(INPUT Opens)

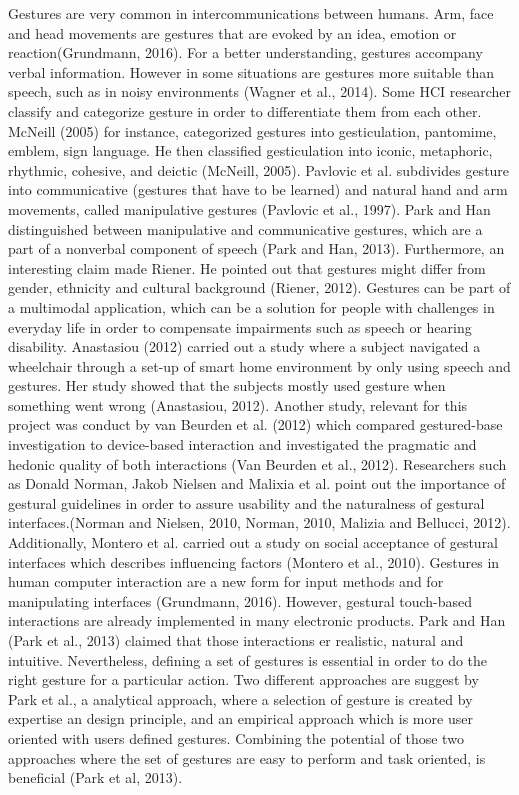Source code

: Gestures are very common in intercommunications between humans. Arm, face and head movements are gestures that are evoked by an idea, emotion or reaction(Grundmann, 2016). For a better understanding, gestures accompany verbal information. However in some situations are gestures more suitable than speech, such as in noisy environments (Wagner et al., 2014).
Some HCI researcher classify and categorize gesture in order to differentiate them from each other. McNeill (2005) for instance, categorized gestures into gesticulation, pantomime, emblem, sign language. He then classified gesticulation into iconic, metaphoric, rhythmic, cohesive, and deictic (McNeill, 2005). Pavlovic et al. subdivides gesture into communicative (gestures that have to be learned) and natural hand and arm movements, called manipulative gestures (Pavlovic et al., 1997). Park and Han distinguished between manipulative and communicative gestures, which are a part of a nonverbal component of speech (Park and Han, 2013). Furthermore, an interesting claim made Riener. He pointed out that gestures might differ from gender, ethnicity and cultural background (Riener, 2012). 
\newline 
Gestures can be part of a multimodal application, which can be a solution for people with challenges in everyday life in order to compensate impairments such as speech or hearing disability. Anastasiou (2012) carried out a study where a subject navigated a wheelchair through a set-up of smart home environment by only using speech and gestures. Her study showed that the subjects mostly used gesture when something went wrong (Anastasiou, 2012). Another study, relevant for this project was conduct by van Beurden et al. (2012) which compared gestured-base investigation to device-based interaction  and investigated the pragmatic and hedonic quality of both interactions (Van Beurden et al., 2012). Researchers such as Donald Norman, Jakob Nielsen and Malixia et al. point out the importance of gestural guidelines in order to assure usability and the naturalness of gestural interfaces.(Norman and Nielsen, 2010, Norman, 2010, Malizia and Bellucci, 2012). Additionally, Montero et al. carried out a study on social acceptance of gestural interfaces which describes influencing factors (Montero et al., 2010).
\newline
Gestures in human computer interaction are a new form for input methods and for manipulating interfaces (Grundmann, 2016). However, gestural touch-based interactions are already implemented in many electronic products. Park and Han (Park et al., 2013) claimed that those interactions er realistic, natural and intuitive. Nevertheless, defining a set of gestures is essential in order to do the right gesture for a particular action. Two different approaches are suggest by Park et al., a analytical approach, where a selection of gesture is created by expertise an design principle, and an empirical approach which is more user oriented with users defined gestures. Combining the potential of those two approaches where the set of gestures are easy to perform and task oriented, is beneficial (Park et al, 2013). 
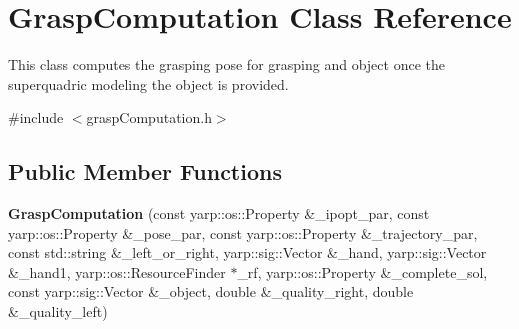 \section{Grasp\+Computation Class Reference}
\label{classGraspComputation}


This class computes the grasping pose for grasping and object once the superquadric modeling the object is provided.  




{\ttfamily \#include $<$grasp\+Computation.\+h$>$}

\subsection*{Public Member Functions}
\begin{DoxyCompactItemize}
\item 
{\bfseries Grasp\+Computation} (const yarp\+::os\+::\+Property \&\+\_\+ipopt\+\_\+par, const yarp\+::os\+::\+Property \&\+\_\+pose\+\_\+par, const yarp\+::os\+::\+Property \&\+\_\+trajectory\+\_\+par, const std\+::string \&\+\_\+left\+\_\+or\+\_\+right, yarp\+::sig\+::\+Vector \&\+\_\+hand, yarp\+::sig\+::\+Vector \&\+\_\+hand1, yarp\+::os\+::\+Resource\+Finder $\ast$\+\_\+rf, yarp\+::os\+::\+Property \&\+\_\+complete\+\_\+sol, const yarp\+::sig\+::\+Vector \&\+\_\+object, double \&\+\_\+quality\+\_\+right, double \&\+\_\+quality\+\_\+left)\label{classGraspComputation_a8568147ac89fff96794d84139eb16aa3}


\end{DoxyCompactItemize}
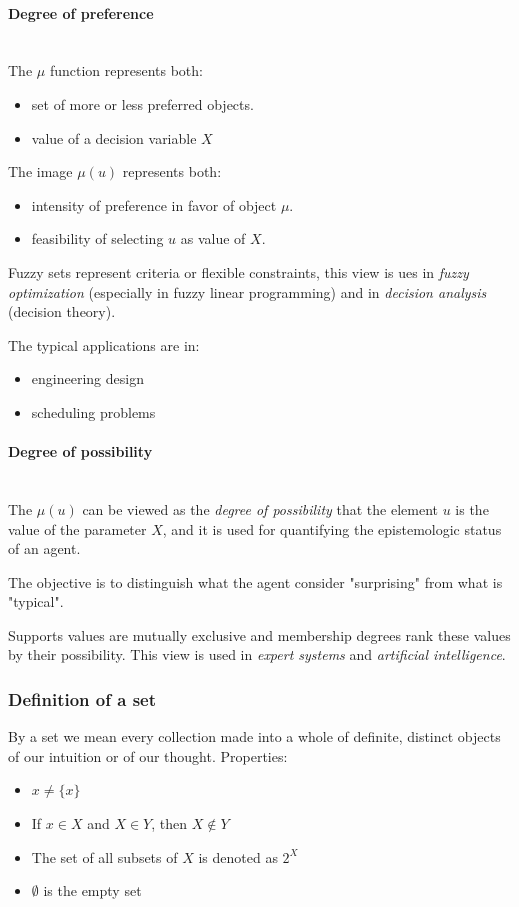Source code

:\documentclass{article}
\begin{document}
\paragraph{Degree of preference}\mbox{}\\
The $\mu$ function represents both:
\begin{itemize}
    \item set of more or less preferred objects.
    \item value of a decision variable $X$
\end{itemize}
The image $\mu(u)$ represents both:
\begin{itemize}
    \item intensity of preference in favor of object $\mu$.
    \item feasibility of selecting $u$ as value of $X$.
\end{itemize}

Fuzzy sets represent criteria or flexible constraints, this view is ues in \textit{fuzzy optimization}
(especially in fuzzy linear programming) and in \textit{decision analysis} (decision theory).

The typical applications are in:
\begin{itemize}
    \item engineering design
    \item scheduling problems
\end{itemize}

\paragraph{Degree of possibility}\mbox{}\\
The $\mu(u)$ can be viewed as the \textit{degree of possibility} that the element $u$
is the value of the parameter $X$, and it is used for quantifying the epistemologic status of
an agent.

The objective is to distinguish what the agent consider "surprising" from what is "typical".

Supports values are mutually exclusive and membership degrees rank these values by their
possibility. This view is used in \textit{expert systems} and \textit{artificial intelligence}.

\subsubsection{Definition of a set}
By a set we mean every collection made into a whole of definite, distinct objects of our intuition
or of our thought.
Properties:
\begin{itemize}
    \item $x\neq\{x\}$
    \item If $x\in X$ and $X\in Y$, then $X\notin Y$
    \item The set of all subsets of $X$ is denoted as $2^X$
    \item $\emptyset$ is the empty set
\end{itemize}
\end{document}
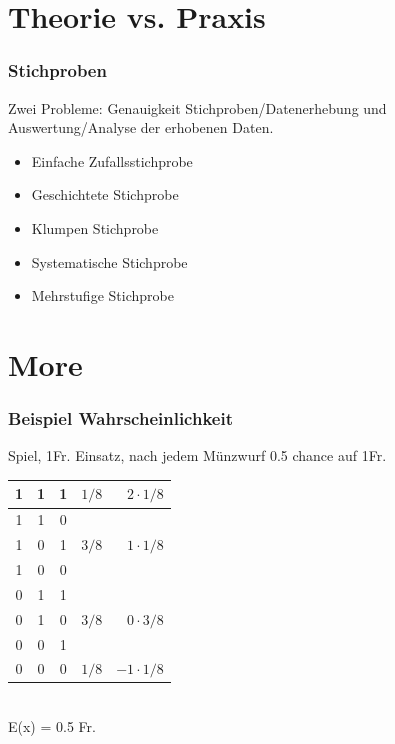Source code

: \section{Theorie vs. Praxis}

\subsubsection{Stichproben}

Zwei Probleme: Genauigkeit Stichproben/Datenerhebung und Auswertung/Analyse der erhobenen Daten.

\begin{itemize}
	\item	Einfache Zufallsstichprobe
	\item	Geschichtete Stichprobe
	\item	Klumpen Stichprobe
	\item	Systematische Stichprobe
	\item	Mehrstufige Stichprobe
\end{itemize}

\section{More}

\subsubsection{Beispiel Wahrscheinlichkeit}
	
	Spiel, 1Fr. Einsatz, nach jedem Münzwurf 0.5 chance auf 1Fr.
	\\
	
	\begin{tabular}{| c c c | c | r |}
		\hline
		1 & 1 & 1 & $1/8$ & $2 \cdot 1/8$ \\
		\hline
		1 & 1 & 0 & & \\
		1 & 0 & 1 & $3/8$ & $1 \cdot 1/8$ \\
		1 & 0 & 0 &  &  \\
		\hline
		0 & 1 & 1 &  & \\
		0 & 1 & 0 & $3/8$ & $0 \cdot 3/8$ \\
		0 & 0 & 1 &  &  \\
		\hline
		0 & 0 & 0 & $1/8$ & $-1 \cdot 1/8$ \\
		\hline
		
	\end{tabular}
	\\
	
	E(x) = 0.5 Fr.

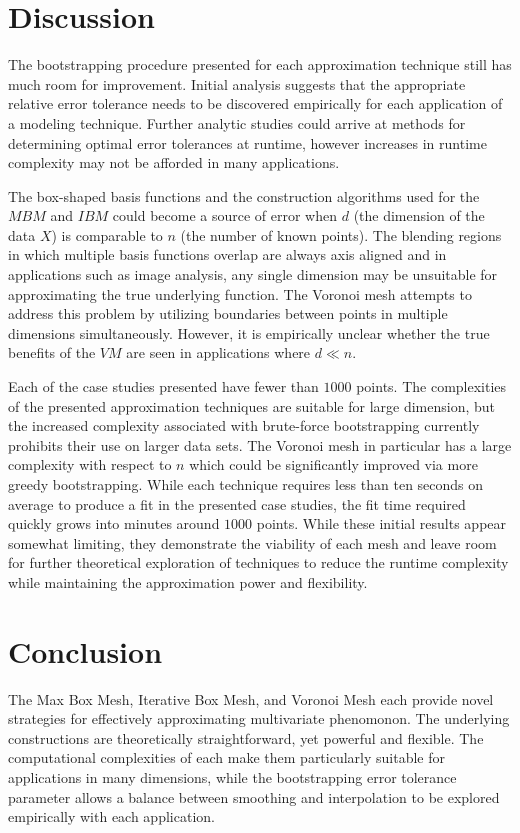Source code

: \documentclass[smallextended]{svjour3}       %
\begin{document}
\section{Discussion}

The bootstrapping procedure presented for each approximation technique still has much room for improvement. Initial analysis suggests that the appropriate relative error tolerance needs to be discovered empirically for each application of a modeling technique. Further analytic studies could arrive at methods for determining optimal error tolerances at runtime, however increases in runtime complexity may not be afforded in many applications. 

The box-shaped basis functions and the construction algorithms used for the $MBM$ and $IBM$ could become a source of error when $d$ (the dimension of the data $X$) is comparable to $n$ (the number of known points). The blending regions in which multiple basis functions overlap are always axis aligned and in applications such as image analysis, any single dimension may be unsuitable for approximating the true underlying function. The Voronoi mesh attempts to address this problem by utilizing boundaries between points in multiple dimensions simultaneously. However, it is empirically unclear whether the true benefits of the $VM$ are seen in applications where $d \ll n$.

Each of the case studies presented have fewer than $1000$ points. The complexities of the presented approximation techniques are suitable for large dimension, but the increased complexity associated with brute-force bootstrapping currently prohibits their use on larger data sets. The Voronoi mesh in particular has a large complexity with respect to $n$ which could be significantly improved via more greedy bootstrapping. While each technique requires less than ten seconds on average to produce a fit in the presented case studies, the fit time required quickly grows into minutes around $1000$ points. While these initial results appear somewhat limiting, they demonstrate the viability of each mesh and leave room for further theoretical exploration of techniques to reduce the runtime complexity while maintaining the approximation power and flexibility.

\section{Conclusion}

The Max Box Mesh, Iterative Box Mesh, and Voronoi Mesh each provide novel strategies for effectively approximating multivariate phenomonon. The underlying constructions are theoretically straightforward, yet powerful and flexible. The computational complexities of each make them particularly suitable for applications in many dimensions, while the bootstrapping error tolerance parameter allows a balance between smoothing and interpolation to be explored empirically with each application.
\end{document}

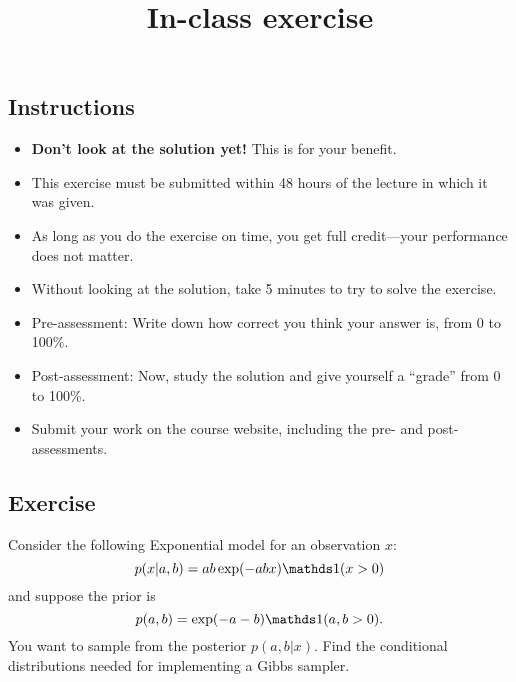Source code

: \documentclass[12pt]{article}
\title{In-class exercise}
\author{}
\date{}
\begin{document}
\maketitle

\subsection*{Instructions}
\begin{itemize}
\item \textbf{Don't look at the solution yet!} This is for your benefit.
\item This exercise must be submitted within 48 hours of the lecture in which it was given. 
\item As long as you do the exercise on time, you get full credit---your performance does not matter.
\item Without looking at the solution, take 5 minutes to try to solve the exercise.
\item Pre-assessment: Write down how correct you think your answer is, from 0 to 100\%.
\item Post-assessment: Now, study the solution and give yourself a ``grade'' from 0 to 100\%.
\item Submit your work on the course website, including the pre- and post- assessments.
\end{itemize}

\subsection*{Exercise}
Consider the following Exponential model for an observation $x$:
$$ p(x|a,b) = a b \exp(- a b x) \I(x>0)$$
and suppose the prior is 
$$ p(a,b) = \exp(- a - b)\I(a,b>0). $$
You want to sample from the posterior $p(a,b|x)$.  Find the conditional distributions needed for implementing a Gibbs sampler.


\newpage
\vfill
{}
\end{document}
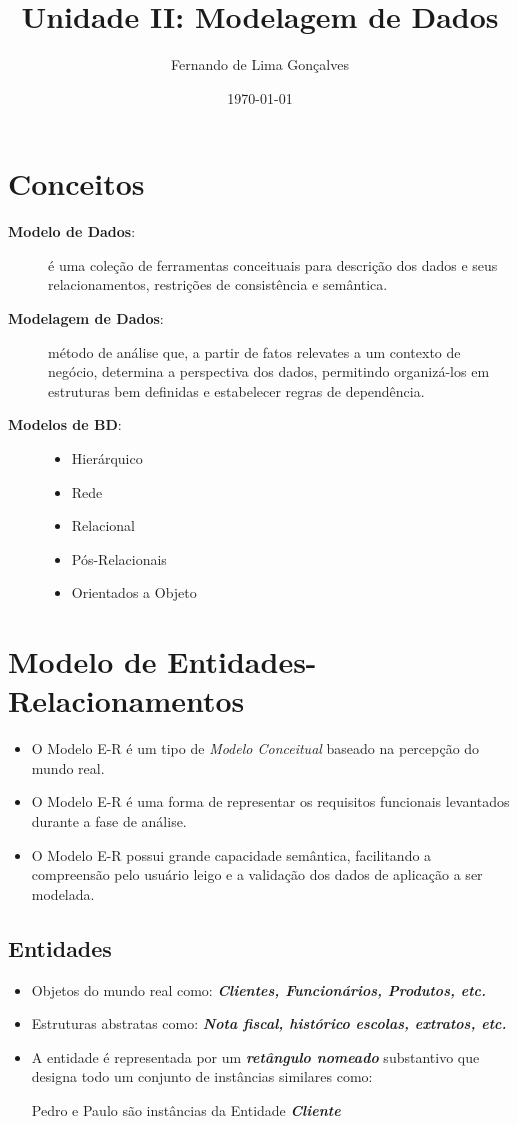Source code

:\documentclass[12pt,a4paper]{article}
\title{Unidade II: Modelagem de Dados}
\author{Fernando de Lima Gonçalves}
\date{\today}
\begin{document}
\maketitle

\section{Conceitos}
\begin{description}
    \item[\textbf{Modelo de Dados}:] 
        \sloppy é uma coleção de ferramentas conceituais para descrição dos dados e  
        seus relacionamentos, restrições de consistência e semântica.
    \item[\textbf{Modelagem de Dados}:] método de análise que, a partir de fatos relevates a um contexto de negócio, 
        determina a perspectiva dos dados, permitindo organizá-los em estruturas bem definidas e estabelecer regras de dependência.
    \item[\textbf{Modelos de BD}:]\hfill
        \begin{itemize}
            \item Hierárquico
            \item Rede
            \item Relacional
            \item Pós-Relacionais
            \item Orientados a Objeto
        \end{itemize}
\end{description}

\section{Modelo de Entidades-Relacionamentos}
\begin{itemize}
    \item O Modelo E-R é um tipo de \textit{Modelo Conceitual} baseado na percepção do mundo real.
    \item O Modelo E-R é uma forma de representar os requisitos funcionais levantados durante a fase de análise.
    \item O Modelo E-R possui grande capacidade semântica, facilitando a compreensão pelo usuário leigo e a validação dos dados de aplicação a ser modelada.
\end{itemize}

\subsection{Entidades}
\begin{itemize}
    \item Objetos do mundo real como: \textit{\textbf{Clientes, Funcionários, Produtos, etc.}}
    \item Estruturas abstratas como: \textit{\textbf{Nota fiscal, histórico escolas, extratos, etc.}}
    \item A entidade é representada por um \textbf{\textit{retângulo nomeado}} substantivo que designa todo um conjunto de instâncias similares como:\par Pedro e Paulo são instâncias da Entidade \textit{\textbf{Cliente}}
\end{itemize}
\end{document}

(INPUT Closes)

**TASK REQUIREMENTS:** Search the data above for the word "documentclass". Copy each line it is in.

**SOLUTION FOR THIS EXERCISE:**
:\documentclass{article}
: \documentclass[smallextended]{svjour3}       %
: \documentclass[12pt]{article}
:\documentclass[12pt,a4paper]{article}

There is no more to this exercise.